▶ **EXERCISE INSTRUCTIONS**
Return the lines below that contain "nopagebreak".

[Records excerpted from a collection]
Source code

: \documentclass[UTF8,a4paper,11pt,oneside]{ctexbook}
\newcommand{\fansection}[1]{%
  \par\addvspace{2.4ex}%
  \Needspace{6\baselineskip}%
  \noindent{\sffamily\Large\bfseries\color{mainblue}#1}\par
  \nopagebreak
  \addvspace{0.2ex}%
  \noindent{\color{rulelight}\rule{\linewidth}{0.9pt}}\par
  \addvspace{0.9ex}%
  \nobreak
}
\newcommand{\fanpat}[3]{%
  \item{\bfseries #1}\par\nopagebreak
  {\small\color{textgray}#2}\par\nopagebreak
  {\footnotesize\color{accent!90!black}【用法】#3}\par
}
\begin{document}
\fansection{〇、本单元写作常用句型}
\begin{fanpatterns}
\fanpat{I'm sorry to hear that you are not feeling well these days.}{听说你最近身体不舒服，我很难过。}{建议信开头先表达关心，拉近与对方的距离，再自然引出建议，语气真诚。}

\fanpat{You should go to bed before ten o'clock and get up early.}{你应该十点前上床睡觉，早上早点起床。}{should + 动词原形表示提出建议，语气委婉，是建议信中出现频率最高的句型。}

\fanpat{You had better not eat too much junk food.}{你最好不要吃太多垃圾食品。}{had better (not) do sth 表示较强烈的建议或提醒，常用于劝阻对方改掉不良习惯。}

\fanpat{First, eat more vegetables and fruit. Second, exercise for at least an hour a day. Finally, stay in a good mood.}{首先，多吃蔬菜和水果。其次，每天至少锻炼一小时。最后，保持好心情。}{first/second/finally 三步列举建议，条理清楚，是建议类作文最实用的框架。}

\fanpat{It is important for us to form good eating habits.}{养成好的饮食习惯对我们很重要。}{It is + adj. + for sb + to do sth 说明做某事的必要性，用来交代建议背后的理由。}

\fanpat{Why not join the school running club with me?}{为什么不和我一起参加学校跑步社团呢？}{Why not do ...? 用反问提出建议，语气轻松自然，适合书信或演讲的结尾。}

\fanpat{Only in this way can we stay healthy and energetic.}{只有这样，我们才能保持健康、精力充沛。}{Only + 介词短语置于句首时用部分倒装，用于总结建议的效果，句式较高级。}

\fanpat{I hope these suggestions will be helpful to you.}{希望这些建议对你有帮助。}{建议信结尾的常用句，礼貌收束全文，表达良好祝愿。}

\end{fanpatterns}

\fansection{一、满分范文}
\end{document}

▶ **TASK RESPONSE**
  \nopagebreak
  \item{\bfseries #1}\par\nopagebreak
  {\small\color{textgray}#2}\par\nopagebreak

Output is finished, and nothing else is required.